Information given section start

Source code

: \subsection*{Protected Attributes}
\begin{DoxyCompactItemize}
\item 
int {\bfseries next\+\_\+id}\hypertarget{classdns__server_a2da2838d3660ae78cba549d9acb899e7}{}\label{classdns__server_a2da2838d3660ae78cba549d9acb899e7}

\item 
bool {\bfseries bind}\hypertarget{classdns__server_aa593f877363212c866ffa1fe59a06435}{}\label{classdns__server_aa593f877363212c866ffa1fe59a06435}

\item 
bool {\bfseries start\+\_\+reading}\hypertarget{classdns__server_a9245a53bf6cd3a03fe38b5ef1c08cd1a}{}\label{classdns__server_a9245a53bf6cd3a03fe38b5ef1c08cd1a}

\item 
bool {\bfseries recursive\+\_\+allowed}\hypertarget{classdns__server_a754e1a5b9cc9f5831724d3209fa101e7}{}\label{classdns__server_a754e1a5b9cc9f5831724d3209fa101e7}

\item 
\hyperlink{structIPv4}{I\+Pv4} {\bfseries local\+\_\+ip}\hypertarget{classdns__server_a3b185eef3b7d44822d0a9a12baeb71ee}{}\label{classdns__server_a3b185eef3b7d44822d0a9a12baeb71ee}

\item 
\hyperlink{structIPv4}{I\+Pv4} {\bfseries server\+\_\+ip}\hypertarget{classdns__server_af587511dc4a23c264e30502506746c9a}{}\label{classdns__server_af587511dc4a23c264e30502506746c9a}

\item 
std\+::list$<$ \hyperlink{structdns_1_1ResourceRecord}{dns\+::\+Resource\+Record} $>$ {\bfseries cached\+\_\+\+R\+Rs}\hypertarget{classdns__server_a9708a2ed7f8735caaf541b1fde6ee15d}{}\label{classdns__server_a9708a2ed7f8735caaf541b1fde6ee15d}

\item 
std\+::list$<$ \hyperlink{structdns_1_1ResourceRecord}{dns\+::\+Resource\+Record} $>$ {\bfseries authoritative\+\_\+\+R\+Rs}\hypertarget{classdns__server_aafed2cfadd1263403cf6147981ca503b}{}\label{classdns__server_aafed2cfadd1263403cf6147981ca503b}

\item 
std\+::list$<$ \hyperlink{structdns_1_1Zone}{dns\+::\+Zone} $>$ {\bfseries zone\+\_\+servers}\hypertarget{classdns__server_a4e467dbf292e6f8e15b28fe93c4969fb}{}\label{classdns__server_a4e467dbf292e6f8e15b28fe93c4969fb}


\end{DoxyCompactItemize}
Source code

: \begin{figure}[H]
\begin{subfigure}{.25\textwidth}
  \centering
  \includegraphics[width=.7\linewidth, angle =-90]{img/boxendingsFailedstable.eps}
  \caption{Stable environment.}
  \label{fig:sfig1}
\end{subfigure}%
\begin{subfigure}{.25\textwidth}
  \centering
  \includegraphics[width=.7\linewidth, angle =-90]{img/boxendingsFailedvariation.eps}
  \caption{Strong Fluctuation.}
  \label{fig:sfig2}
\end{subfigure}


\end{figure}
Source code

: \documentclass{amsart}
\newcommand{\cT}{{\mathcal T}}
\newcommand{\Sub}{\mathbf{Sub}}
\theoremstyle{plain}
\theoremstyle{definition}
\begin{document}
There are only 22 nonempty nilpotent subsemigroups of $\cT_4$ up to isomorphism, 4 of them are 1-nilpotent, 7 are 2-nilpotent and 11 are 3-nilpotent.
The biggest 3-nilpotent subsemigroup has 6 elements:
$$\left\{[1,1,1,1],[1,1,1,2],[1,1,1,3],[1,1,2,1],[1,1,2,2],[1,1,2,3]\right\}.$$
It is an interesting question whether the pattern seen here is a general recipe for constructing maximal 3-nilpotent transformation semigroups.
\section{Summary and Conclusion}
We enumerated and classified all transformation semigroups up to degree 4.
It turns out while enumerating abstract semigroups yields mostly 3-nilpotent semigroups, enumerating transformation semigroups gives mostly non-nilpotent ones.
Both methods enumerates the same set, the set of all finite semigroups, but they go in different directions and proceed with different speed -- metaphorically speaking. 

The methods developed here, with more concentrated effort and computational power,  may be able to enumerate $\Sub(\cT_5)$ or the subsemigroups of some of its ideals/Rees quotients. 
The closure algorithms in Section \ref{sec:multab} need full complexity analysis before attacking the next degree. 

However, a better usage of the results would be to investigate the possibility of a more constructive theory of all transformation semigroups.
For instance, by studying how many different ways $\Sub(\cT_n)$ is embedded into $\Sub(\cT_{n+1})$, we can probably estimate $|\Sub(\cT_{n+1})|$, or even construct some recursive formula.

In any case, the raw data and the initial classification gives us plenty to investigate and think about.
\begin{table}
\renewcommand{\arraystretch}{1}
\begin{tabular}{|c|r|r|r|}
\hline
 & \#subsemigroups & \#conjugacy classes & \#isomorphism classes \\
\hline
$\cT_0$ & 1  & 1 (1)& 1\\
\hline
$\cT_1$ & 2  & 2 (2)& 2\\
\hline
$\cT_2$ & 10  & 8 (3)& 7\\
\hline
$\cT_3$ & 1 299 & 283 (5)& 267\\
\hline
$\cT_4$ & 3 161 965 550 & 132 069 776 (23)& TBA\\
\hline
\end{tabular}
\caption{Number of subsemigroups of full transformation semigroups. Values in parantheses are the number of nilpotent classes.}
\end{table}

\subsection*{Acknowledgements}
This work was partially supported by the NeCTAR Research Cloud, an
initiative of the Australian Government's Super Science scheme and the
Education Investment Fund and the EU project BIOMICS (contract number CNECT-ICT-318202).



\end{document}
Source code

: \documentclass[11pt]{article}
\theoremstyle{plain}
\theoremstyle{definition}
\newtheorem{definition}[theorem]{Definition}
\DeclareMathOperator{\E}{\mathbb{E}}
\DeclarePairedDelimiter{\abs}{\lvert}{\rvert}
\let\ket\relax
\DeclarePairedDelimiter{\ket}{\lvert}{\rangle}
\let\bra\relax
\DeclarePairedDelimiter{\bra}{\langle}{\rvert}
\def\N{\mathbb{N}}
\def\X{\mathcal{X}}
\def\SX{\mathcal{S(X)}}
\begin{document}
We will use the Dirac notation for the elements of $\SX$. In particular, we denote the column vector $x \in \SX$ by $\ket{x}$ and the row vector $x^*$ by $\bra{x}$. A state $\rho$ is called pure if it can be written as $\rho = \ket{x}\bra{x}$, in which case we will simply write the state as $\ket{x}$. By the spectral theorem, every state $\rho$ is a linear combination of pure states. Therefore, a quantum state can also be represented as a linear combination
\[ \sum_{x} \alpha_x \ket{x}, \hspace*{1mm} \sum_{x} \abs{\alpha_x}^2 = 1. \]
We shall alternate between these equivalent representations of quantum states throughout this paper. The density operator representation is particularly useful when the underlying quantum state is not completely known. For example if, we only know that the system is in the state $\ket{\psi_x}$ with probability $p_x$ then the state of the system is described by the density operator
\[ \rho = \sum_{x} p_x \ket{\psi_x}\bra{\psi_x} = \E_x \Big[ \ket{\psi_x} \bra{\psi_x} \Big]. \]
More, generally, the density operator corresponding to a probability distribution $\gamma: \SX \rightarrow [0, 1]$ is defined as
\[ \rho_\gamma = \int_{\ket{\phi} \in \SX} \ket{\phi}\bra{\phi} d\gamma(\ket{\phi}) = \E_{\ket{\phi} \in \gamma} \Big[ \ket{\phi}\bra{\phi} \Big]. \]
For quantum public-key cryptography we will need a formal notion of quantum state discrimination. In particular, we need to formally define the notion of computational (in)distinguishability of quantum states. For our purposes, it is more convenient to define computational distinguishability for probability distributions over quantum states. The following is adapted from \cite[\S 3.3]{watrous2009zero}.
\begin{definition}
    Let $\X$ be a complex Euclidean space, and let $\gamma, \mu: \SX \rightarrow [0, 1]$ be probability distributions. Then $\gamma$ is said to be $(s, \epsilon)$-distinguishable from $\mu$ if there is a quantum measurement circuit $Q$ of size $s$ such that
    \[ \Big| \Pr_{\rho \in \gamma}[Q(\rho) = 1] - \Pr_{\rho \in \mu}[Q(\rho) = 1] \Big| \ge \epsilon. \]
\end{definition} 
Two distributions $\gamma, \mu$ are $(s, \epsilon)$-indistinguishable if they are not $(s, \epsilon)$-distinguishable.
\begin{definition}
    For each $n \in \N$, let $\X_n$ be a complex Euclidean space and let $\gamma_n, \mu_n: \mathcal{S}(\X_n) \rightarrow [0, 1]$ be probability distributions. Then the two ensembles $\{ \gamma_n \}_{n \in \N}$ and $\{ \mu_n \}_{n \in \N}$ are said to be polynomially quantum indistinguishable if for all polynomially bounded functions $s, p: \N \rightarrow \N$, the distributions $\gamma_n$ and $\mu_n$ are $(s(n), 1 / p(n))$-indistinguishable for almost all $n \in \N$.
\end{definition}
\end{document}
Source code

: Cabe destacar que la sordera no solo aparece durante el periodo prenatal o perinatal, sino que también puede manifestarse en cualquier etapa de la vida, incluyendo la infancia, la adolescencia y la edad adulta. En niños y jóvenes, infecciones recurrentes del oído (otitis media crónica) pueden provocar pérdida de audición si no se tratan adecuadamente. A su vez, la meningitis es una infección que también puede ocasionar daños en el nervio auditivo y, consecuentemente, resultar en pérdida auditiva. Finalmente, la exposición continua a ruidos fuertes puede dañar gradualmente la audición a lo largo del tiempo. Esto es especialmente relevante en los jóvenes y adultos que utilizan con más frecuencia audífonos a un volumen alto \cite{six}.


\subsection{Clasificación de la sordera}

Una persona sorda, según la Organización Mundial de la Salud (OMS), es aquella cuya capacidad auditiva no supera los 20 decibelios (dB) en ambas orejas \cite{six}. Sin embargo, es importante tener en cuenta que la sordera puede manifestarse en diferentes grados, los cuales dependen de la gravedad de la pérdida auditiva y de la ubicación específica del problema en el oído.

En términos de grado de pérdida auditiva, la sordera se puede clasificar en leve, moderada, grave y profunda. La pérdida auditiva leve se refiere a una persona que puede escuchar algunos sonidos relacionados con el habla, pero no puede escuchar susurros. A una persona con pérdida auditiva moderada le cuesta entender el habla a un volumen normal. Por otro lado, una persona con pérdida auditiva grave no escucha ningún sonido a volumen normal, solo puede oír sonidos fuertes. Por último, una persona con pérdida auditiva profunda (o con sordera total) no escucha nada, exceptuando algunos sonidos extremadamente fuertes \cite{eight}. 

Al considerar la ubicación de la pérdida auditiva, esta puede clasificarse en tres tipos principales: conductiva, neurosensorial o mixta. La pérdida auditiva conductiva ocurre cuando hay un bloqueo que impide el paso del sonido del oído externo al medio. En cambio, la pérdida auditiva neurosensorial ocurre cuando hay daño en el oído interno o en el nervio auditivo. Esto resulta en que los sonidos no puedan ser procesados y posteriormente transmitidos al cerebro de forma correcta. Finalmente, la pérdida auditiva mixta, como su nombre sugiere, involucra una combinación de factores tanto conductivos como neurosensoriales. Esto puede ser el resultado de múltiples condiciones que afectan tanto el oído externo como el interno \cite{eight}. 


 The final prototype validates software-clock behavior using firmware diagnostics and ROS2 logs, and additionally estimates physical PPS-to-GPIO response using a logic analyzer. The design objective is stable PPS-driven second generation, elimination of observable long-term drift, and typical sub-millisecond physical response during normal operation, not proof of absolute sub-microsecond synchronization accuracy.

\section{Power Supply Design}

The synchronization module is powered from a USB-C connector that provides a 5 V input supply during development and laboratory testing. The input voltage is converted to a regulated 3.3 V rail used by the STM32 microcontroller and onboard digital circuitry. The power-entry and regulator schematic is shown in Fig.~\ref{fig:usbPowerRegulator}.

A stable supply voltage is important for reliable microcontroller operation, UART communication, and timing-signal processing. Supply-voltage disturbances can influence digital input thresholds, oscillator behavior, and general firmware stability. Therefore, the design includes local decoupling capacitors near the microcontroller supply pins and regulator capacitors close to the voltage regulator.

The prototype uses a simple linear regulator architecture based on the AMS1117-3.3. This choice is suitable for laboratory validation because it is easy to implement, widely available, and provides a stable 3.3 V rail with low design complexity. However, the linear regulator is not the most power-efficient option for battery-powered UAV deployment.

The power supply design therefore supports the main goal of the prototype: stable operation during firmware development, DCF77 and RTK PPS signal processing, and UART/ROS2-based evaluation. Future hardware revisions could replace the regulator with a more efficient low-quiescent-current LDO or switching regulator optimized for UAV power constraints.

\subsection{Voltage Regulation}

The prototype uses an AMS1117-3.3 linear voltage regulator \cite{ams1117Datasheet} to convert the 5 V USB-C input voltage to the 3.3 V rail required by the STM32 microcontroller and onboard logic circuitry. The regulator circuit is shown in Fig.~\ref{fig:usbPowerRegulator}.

Information given section end

Task goal: Keeping every character as it is, restate the lines above that run from the line with "Both methods enumerates" through the line with "For instance, by", both included, and nothing else.

Response box:
Both methods enumerates the same set, the set of all finite semigroups, but they go in different directions and proceed with different speed -- metaphorically speaking. 

The methods developed here, with more concentrated effort and computational power,  may be able to enumerate $\Sub(\cT_5)$ or the subsemigroups of some of its ideals/Rees quotients. 
The closure algorithms in Section \ref{sec:multab} need full complexity analysis before attacking the next degree. 

However, a better usage of the results would be to investigate the possibility of a more constructive theory of all transformation semigroups.
For instance, by studying how many different ways $\Sub(\cT_n)$ is embedded into $\Sub(\cT_{n+1})$, we can probably estimate $|\Sub(\cT_{n+1})|$, or even construct some recursive formula.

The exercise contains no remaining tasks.